*** Opening Information provided ***

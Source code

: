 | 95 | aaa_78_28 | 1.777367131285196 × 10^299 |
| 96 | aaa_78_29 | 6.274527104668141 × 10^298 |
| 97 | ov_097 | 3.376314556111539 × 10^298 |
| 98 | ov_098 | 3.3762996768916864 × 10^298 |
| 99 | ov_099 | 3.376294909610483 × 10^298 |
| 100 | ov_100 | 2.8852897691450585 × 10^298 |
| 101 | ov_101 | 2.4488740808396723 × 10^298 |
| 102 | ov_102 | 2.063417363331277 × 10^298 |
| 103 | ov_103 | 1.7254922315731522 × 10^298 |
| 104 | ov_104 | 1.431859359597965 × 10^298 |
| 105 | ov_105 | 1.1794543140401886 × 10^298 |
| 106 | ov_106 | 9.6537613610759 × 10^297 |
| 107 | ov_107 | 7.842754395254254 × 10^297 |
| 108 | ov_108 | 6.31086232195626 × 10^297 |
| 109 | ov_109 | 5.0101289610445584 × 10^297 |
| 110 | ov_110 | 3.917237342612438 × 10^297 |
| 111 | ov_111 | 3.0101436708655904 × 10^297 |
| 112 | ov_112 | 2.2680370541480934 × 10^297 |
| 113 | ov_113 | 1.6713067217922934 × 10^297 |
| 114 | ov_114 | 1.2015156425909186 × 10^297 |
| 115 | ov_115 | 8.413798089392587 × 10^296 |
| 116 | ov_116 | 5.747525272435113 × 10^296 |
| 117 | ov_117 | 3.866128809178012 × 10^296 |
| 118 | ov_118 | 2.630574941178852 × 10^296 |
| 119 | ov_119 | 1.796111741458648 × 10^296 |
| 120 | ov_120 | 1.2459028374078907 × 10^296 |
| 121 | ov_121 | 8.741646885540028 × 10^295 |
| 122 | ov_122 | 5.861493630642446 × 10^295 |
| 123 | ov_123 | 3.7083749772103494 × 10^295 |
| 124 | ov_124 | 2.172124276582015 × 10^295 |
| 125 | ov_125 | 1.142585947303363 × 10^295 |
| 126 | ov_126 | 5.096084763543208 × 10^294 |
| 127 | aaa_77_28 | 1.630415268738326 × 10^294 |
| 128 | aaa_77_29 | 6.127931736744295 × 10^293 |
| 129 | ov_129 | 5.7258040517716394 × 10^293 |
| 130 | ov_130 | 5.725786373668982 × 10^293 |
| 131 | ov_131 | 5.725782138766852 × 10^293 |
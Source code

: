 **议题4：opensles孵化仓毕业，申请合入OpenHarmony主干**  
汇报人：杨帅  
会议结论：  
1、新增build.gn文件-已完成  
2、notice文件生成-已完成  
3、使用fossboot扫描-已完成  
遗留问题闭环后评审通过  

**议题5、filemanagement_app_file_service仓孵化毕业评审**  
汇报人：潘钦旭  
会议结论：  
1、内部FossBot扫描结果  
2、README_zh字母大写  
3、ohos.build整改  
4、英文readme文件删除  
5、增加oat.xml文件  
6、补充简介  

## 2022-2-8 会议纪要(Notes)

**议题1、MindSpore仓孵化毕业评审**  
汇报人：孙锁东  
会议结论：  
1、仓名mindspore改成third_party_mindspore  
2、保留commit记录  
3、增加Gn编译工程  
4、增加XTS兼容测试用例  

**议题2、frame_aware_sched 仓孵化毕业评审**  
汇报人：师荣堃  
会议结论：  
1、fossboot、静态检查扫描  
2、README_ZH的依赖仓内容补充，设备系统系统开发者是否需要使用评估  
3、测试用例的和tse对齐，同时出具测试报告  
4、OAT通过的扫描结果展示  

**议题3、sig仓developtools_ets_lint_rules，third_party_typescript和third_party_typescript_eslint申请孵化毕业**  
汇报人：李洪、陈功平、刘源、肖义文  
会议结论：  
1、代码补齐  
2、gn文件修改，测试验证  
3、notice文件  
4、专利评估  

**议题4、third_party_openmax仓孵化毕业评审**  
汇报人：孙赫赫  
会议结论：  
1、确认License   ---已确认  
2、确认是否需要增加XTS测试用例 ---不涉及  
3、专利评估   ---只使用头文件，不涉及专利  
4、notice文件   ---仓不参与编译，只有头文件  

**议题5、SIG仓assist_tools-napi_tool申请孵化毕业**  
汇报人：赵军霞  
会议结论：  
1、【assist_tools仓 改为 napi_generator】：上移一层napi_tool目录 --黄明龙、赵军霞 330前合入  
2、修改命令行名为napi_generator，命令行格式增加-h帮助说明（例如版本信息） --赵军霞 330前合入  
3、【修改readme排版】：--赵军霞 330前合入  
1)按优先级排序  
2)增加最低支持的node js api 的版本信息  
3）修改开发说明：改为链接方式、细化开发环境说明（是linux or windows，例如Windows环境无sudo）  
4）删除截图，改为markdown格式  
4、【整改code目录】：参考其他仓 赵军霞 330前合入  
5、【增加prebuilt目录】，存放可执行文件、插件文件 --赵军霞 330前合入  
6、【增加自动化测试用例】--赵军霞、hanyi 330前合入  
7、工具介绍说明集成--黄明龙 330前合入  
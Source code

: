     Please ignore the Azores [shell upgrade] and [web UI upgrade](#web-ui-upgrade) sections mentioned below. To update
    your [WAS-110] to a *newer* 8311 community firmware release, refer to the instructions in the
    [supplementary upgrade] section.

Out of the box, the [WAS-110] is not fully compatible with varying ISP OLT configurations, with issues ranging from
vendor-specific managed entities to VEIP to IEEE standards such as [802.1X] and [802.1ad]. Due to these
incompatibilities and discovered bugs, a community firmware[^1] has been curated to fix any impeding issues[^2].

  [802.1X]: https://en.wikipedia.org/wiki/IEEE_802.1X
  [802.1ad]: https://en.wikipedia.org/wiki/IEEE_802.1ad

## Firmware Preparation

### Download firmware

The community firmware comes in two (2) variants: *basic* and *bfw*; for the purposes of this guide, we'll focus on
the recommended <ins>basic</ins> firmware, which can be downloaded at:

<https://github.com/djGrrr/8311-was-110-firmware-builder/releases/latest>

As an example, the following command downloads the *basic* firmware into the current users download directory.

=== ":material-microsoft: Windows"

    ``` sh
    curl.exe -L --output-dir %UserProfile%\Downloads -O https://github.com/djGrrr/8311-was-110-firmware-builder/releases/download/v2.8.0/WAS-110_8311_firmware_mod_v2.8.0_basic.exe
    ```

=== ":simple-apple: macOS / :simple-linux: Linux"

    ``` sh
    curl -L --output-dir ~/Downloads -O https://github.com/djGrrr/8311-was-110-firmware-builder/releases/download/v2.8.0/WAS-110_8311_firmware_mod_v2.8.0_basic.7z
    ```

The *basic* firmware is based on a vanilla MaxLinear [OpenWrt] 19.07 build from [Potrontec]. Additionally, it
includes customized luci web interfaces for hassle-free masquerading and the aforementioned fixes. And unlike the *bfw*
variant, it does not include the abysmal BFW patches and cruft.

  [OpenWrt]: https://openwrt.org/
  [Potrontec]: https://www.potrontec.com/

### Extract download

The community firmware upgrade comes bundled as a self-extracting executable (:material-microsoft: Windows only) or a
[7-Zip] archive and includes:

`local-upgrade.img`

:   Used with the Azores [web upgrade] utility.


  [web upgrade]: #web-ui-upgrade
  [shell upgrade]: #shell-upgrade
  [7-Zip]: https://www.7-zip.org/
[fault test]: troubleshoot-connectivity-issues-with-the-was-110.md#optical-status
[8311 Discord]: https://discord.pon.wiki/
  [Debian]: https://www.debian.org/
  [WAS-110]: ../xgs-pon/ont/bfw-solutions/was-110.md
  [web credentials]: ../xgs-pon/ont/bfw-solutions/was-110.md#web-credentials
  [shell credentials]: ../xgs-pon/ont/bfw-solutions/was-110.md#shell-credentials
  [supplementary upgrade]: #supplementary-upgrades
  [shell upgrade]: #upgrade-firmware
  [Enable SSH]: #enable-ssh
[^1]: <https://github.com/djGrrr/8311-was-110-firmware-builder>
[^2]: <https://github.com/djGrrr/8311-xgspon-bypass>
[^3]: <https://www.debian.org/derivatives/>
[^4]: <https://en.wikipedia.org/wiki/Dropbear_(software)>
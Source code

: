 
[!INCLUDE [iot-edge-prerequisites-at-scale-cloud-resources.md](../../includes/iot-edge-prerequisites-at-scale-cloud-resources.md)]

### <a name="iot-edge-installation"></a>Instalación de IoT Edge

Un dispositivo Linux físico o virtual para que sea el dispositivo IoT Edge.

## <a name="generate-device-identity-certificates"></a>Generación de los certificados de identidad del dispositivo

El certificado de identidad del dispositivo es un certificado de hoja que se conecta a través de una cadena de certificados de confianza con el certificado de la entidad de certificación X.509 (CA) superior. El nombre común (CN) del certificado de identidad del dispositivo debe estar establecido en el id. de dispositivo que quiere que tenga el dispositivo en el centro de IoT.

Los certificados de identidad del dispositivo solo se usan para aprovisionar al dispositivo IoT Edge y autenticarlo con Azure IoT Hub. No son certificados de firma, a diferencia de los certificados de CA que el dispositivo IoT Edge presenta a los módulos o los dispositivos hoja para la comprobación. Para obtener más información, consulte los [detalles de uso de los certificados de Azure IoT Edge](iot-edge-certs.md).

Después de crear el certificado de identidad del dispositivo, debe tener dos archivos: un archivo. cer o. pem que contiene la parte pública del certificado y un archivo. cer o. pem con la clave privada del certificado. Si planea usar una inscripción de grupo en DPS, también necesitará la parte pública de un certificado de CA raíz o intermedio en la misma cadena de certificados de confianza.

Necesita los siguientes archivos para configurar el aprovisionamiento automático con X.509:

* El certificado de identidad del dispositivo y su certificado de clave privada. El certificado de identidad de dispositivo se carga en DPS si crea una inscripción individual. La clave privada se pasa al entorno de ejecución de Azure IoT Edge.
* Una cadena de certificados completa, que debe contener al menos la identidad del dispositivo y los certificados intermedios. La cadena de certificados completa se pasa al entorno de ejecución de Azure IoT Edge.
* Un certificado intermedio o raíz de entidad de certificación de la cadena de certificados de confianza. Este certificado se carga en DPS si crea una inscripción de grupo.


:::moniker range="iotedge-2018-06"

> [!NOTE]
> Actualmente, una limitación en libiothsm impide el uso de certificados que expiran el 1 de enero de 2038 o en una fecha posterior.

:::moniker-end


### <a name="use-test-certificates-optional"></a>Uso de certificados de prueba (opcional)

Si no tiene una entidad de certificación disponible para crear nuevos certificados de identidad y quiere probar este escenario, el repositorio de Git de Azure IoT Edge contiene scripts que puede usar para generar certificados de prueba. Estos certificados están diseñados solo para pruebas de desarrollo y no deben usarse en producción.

*** Closing Information provided ***

Work instruction
Only the number is needed: please work out how many lines in the data contain the string "output".

Answer section
2